Rendered images with source text:

□ □ □

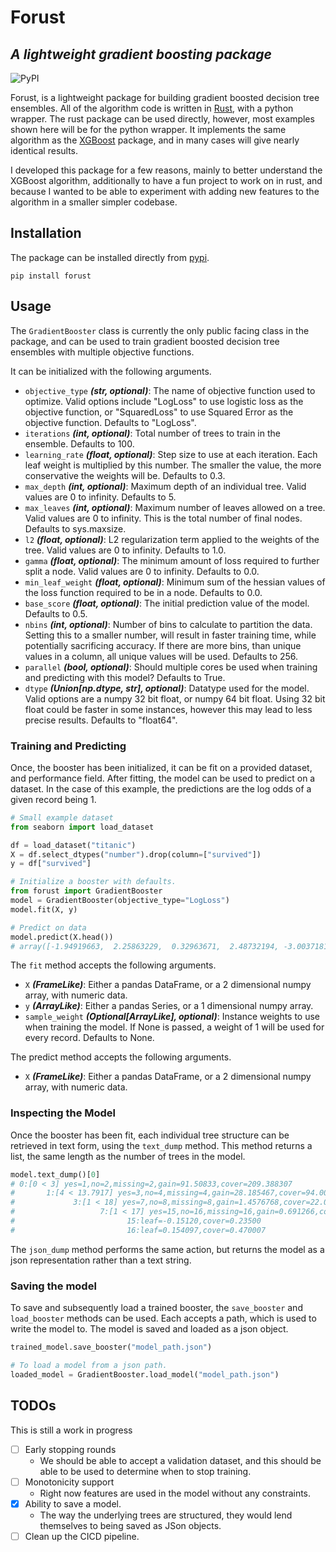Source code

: # Forust
## _A lightweight gradient boosting package_

![PyPI](https://img.shields.io/pypi/v/forust?color=gr)

Forust, is a lightweight package for building gradient boosted decision tree ensembles. All of the algorithm code is written in [Rust](https://www.rust-lang.org/), with a python wrapper. The rust package can be used directly, however, most examples shown here will be for the python wrapper. It implements the same algorithm as the [XGBoost](https://xgboost.readthedocs.io/en/stable/) package, and in many cases will give nearly identical results.

I developed this package for a few reasons, mainly to better understand the XGBoost algorithm, additionally to have a fun project to work on in rust, and because I wanted to be able to experiment with adding new features to the algorithm in a smaller simpler codebase.

## Installation
The package can be installed directly from [pypi](https://pypi.org/project/forust/).
```shell
pip install forust
```

## Usage
The `GradientBooster` class is currently the only public facing class in the package, and can be used to train gradient boosted decision tree ensembles with multiple objective functions.

It can be initialized with the following arguments.

 - `objective_type` ***(str, optional)***: The name of objective function used to optimize.
    Valid options include "LogLoss" to use logistic loss as the objective function,
    or "SquaredLoss" to use Squared Error as the objective function.
    Defaults to "LogLoss".
 - `iterations` ***(int, optional)***: Total number of trees to train in the ensemble.
    Defaults to 100.
 - `learning_rate` ***(float, optional)***: Step size to use at each iteration. Each
    leaf weight is multiplied by this number. The smaller the value, the more
    conservative the weights will be. Defaults to 0.3.
 - `max_depth` ***(int, optional)***: Maximum depth of an individual tree. Valid values
    are 0 to infinity. Defaults to 5.
 - `max_leaves` ***(int, optional)***: Maximum number of leaves allowed on a tree. Valid values
    are 0 to infinity. This is the total number of final nodes. Defaults to sys.maxsize.
 - `l2` ***(float, optional)***: L2 regularization term applied to the weights of the tree. Valid values
    are 0 to infinity. Defaults to 1.0.
 - `gamma` ***(float, optional)***: The minimum amount of loss required to further split a node.
    Valid values are 0 to infinity. Defaults to 0.0.
 - `min_leaf_weight` ***(float, optional)***: Minimum sum of the hessian values of the loss function
    required to be in a node. Defaults to 0.0.
 - `base_score` ***(float, optional)***: The initial prediction value of the model. Defaults to 0.5.
 - `nbins` ***(int, optional)***: Number of bins to calculate to partition the data. Setting this to
    a smaller number, will result in faster training time, while potentially sacrificing
    accuracy. If there are more bins, than unique values in a column, all unique values
    will be used. Defaults to 256.
 - `parallel` ***(bool, optional)***: Should multiple cores be used when training and predicting
    with this model? Defaults to True.
 - `dtype` ***(Union[np.dtype, str], optional)***: Datatype used for the model. Valid options
    are a numpy 32 bit float, or numpy 64 bit float. Using 32 bit float could be faster
    in some instances, however this may lead to less precise results. Defaults to "float64".

### Training and Predicting

Once, the booster has been initialized, it can be fit on a provided dataset, and performance field. After fitting, the model can be used to predict on a dataset.
In the case of this example, the predictions are the log odds of a given record being 1.

```python
# Small example dataset
from seaborn import load_dataset

df = load_dataset("titanic")
X = df.select_dtypes("number").drop(column=["survived"])
y = df["survived"]

# Initialize a booster with defaults.
from forust import GradientBooster
model = GradientBooster(objective_type="LogLoss")
model.fit(X, y)

# Predict on data
model.predict(X.head())
# array([-1.94919663,  2.25863229,  0.32963671,  2.48732194, -3.00371813])
```

The `fit` method accepts the following arguments.
 - `X` ***(FrameLike)***: Either a pandas DataFrame, or a 2 dimensional numpy array, with numeric data.
 - `y` ***(ArrayLike)***: Either a pandas Series, or a 1 dimensional numpy array.
 - `sample_weight` ***(Optional[ArrayLike], optional)***: Instance weights to use when
    training the model. If None is passed, a weight of 1 will be used for every record.
    Defaults to None.

The predict method accepts the following arguments.
 - `X` ***(FrameLike)***: Either a pandas DataFrame, or a 2 dimensional numpy array, with numeric data.

### Inspecting the Model

Once the booster has been fit, each individual tree structure can be retrieved in text form, using the `text_dump` method. This method returns a list, the same length as the number of trees in the model.

```python
model.text_dump()[0]
# 0:[0 < 3] yes=1,no=2,missing=2,gain=91.50833,cover=209.388307
#       1:[4 < 13.7917] yes=3,no=4,missing=4,gain=28.185467,cover=94.00148
#             3:[1 < 18] yes=7,no=8,missing=8,gain=1.4576768,cover=22.090348
#                   7:[1 < 17] yes=15,no=16,missing=16,gain=0.691266,cover=0.705011
#                         15:leaf=-0.15120,cover=0.23500
#                         16:leaf=0.154097,cover=0.470007
```

The `json_dump` method performs the same action, but returns the model as a json representation rather than a text string.

### Saving the model
To save and subsequently load a trained booster, the `save_booster` and `load_booster` methods can be used. Each accepts a path, which is used to write the model to. The model is saved and loaded as a json object.

```python
trained_model.save_booster("model_path.json")

# To load a model from a json path.
loaded_model = GradientBooster.load_model("model_path.json")
```

## TODOs
This is still a work in progress
- [ ] Early stopping rounds
    * We should be able to accept a validation dataset, and this should be able to be used to determine when to stop training.
- [ ] Monotonicity support
    * Right now features are used in the model without any constraints.
- [x] Ability to save a model.
    * The way the underlying trees are structured, they would lend themselves to being saved as JSon objects.
- [ ] Clean up the CICD pipeline.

□ □ □

WORK TASK:
Transcribe all of the records above exactly; no image should appear in what you write.

OUTPUT BELOW:
Source code

: # Forust
## _A lightweight gradient boosting package_

![PyPI](https://img.shields.io/pypi/v/forust?color=gr)

Forust, is a lightweight package for building gradient boosted decision tree ensembles. All of the algorithm code is written in [Rust](https://www.rust-lang.org/), with a python wrapper. The rust package can be used directly, however, most examples shown here will be for the python wrapper. It implements the same algorithm as the [XGBoost](https://xgboost.readthedocs.io/en/stable/) package, and in many cases will give nearly identical results.

I developed this package for a few reasons, mainly to better understand the XGBoost algorithm, additionally to have a fun project to work on in rust, and because I wanted to be able to experiment with adding new features to the algorithm in a smaller simpler codebase.

## Installation
The package can be installed directly from [pypi](https://pypi.org/project/forust/).
```shell
pip install forust
```

## Usage
The `GradientBooster` class is currently the only public facing class in the package, and can be used to train gradient boosted decision tree ensembles with multiple objective functions.

It can be initialized with the following arguments.

 - `objective_type` ***(str, optional)***: The name of objective function used to optimize.
    Valid options include "LogLoss" to use logistic loss as the objective function,
    or "SquaredLoss" to use Squared Error as the objective function.
    Defaults to "LogLoss".
 - `iterations` ***(int, optional)***: Total number of trees to train in the ensemble.
    Defaults to 100.
 - `learning_rate` ***(float, optional)***: Step size to use at each iteration. Each
    leaf weight is multiplied by this number. The smaller the value, the more
    conservative the weights will be. Defaults to 0.3.
 - `max_depth` ***(int, optional)***: Maximum depth of an individual tree. Valid values
    are 0 to infinity. Defaults to 5.
 - `max_leaves` ***(int, optional)***: Maximum number of leaves allowed on a tree. Valid values
    are 0 to infinity. This is the total number of final nodes. Defaults to sys.maxsize.
 - `l2` ***(float, optional)***: L2 regularization term applied to the weights of the tree. Valid values
    are 0 to infinity. Defaults to 1.0.
 - `gamma` ***(float, optional)***: The minimum amount of loss required to further split a node.
    Valid values are 0 to infinity. Defaults to 0.0.
 - `min_leaf_weight` ***(float, optional)***: Minimum sum of the hessian values of the loss function
    required to be in a node. Defaults to 0.0.
 - `base_score` ***(float, optional)***: The initial prediction value of the model. Defaults to 0.5.
 - `nbins` ***(int, optional)***: Number of bins to calculate to partition the data. Setting this to
    a smaller number, will result in faster training time, while potentially sacrificing
    accuracy. If there are more bins, than unique values in a column, all unique values
    will be used. Defaults to 256.
 - `parallel` ***(bool, optional)***: Should multiple cores be used when training and predicting
    with this model? Defaults to True.
 - `dtype` ***(Union[np.dtype, str], optional)***: Datatype used for the model. Valid options
    are a numpy 32 bit float, or numpy 64 bit float. Using 32 bit float could be faster
    in some instances, however this may lead to less precise results. Defaults to "float64".

### Training and Predicting

Once, the booster has been initialized, it can be fit on a provided dataset, and performance field. After fitting, the model can be used to predict on a dataset.
In the case of this example, the predictions are the log odds of a given record being 1.

```python
# Small example dataset
from seaborn import load_dataset

df = load_dataset("titanic")
X = df.select_dtypes("number").drop(column=["survived"])
y = df["survived"]

# Initialize a booster with defaults.
from forust import GradientBooster
model = GradientBooster(objective_type="LogLoss")
model.fit(X, y)

# Predict on data
model.predict(X.head())
# array([-1.94919663,  2.25863229,  0.32963671,  2.48732194, -3.00371813])
```

The `fit` method accepts the following arguments.
 - `X` ***(FrameLike)***: Either a pandas DataFrame, or a 2 dimensional numpy array, with numeric data.
 - `y` ***(ArrayLike)***: Either a pandas Series, or a 1 dimensional numpy array.
 - `sample_weight` ***(Optional[ArrayLike], optional)***: Instance weights to use when
    training the model. If None is passed, a weight of 1 will be used for every record.
    Defaults to None.

The predict method accepts the following arguments.
 - `X` ***(FrameLike)***: Either a pandas DataFrame, or a 2 dimensional numpy array, with numeric data.

### Inspecting the Model

Once the booster has been fit, each individual tree structure can be retrieved in text form, using the `text_dump` method. This method returns a list, the same length as the number of trees in the model.

```python
model.text_dump()[0]
# 0:[0 < 3] yes=1,no=2,missing=2,gain=91.50833,cover=209.388307
#       1:[4 < 13.7917] yes=3,no=4,missing=4,gain=28.185467,cover=94.00148
#             3:[1 < 18] yes=7,no=8,missing=8,gain=1.4576768,cover=22.090348
#                   7:[1 < 17] yes=15,no=16,missing=16,gain=0.691266,cover=0.705011
#                         15:leaf=-0.15120,cover=0.23500
#                         16:leaf=0.154097,cover=0.470007
```

The `json_dump` method performs the same action, but returns the model as a json representation rather than a text string.

### Saving the model
To save and subsequently load a trained booster, the `save_booster` and `load_booster` methods can be used. Each accepts a path, which is used to write the model to. The model is saved and loaded as a json object.

```python
trained_model.save_booster("model_path.json")

# To load a model from a json path.
loaded_model = GradientBooster.load_model("model_path.json")
```

## TODOs
This is still a work in progress
- [ ] Early stopping rounds
    * We should be able to accept a validation dataset, and this should be able to be used to determine when to stop training.
- [ ] Monotonicity support
    * Right now features are used in the model without any constraints.
- [x] Ability to save a model.
    * The way the underlying trees are structured, they would lend themselves to being saved as JSon objects.
- [ ] Clean up the CICD pipeline.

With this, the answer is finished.